Data records:
▼
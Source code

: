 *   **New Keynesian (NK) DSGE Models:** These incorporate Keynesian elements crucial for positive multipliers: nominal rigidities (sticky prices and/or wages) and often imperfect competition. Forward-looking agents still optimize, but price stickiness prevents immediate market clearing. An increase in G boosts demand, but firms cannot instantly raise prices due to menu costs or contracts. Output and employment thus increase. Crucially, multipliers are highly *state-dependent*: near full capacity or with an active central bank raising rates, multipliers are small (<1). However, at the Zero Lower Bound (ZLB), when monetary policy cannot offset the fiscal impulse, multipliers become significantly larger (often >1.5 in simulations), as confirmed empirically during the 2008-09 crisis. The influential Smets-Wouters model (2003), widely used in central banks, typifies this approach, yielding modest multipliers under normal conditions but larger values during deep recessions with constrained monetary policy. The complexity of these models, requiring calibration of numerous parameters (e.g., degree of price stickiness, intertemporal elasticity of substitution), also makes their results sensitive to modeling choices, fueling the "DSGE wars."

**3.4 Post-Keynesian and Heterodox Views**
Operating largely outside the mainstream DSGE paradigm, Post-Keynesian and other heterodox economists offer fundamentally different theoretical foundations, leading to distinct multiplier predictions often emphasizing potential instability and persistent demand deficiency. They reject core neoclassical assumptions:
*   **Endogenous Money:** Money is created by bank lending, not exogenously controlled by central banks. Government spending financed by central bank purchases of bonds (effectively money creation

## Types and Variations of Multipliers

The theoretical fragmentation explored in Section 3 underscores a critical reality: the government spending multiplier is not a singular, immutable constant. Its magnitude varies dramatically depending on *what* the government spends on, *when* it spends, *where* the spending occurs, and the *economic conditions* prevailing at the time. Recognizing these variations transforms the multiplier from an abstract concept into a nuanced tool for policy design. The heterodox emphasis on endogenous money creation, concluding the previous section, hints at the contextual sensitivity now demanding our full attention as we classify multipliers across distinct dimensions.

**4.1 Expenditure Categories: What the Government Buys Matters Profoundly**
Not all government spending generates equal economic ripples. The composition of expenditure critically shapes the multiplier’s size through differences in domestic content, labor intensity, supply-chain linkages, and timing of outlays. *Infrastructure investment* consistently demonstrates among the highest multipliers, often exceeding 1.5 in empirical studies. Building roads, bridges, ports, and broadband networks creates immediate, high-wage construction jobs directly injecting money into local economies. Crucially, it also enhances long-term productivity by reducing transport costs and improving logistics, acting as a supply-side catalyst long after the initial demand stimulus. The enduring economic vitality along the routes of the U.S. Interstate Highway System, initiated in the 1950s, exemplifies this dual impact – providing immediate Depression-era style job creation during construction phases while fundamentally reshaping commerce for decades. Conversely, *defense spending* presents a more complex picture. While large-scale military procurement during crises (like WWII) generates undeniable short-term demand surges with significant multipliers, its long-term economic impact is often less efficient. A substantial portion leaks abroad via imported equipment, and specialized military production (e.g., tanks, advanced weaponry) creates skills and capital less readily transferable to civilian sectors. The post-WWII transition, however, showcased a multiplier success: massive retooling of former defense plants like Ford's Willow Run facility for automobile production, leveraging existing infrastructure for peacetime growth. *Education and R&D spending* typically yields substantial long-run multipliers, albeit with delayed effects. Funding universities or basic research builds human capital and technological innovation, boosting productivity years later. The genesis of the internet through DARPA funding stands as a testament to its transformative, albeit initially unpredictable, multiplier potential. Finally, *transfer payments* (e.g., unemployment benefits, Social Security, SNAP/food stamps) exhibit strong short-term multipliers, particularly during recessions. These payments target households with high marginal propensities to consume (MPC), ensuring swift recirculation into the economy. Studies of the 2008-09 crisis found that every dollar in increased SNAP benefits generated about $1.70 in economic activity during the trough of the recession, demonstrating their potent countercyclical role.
▲
Using the entries above, give again exactly the lines from the line holding "(effectively money creation" through the line holding "## Types and Variations of Multipliers". Include both end lines and nothing else.

**EXERCISE RESULT:**
*   **Endogenous Money:** Money is created by bank lending, not exogenously controlled by central banks. Government spending financed by central bank purchases of bonds (effectively money creation

## Types and Variations of Multipliers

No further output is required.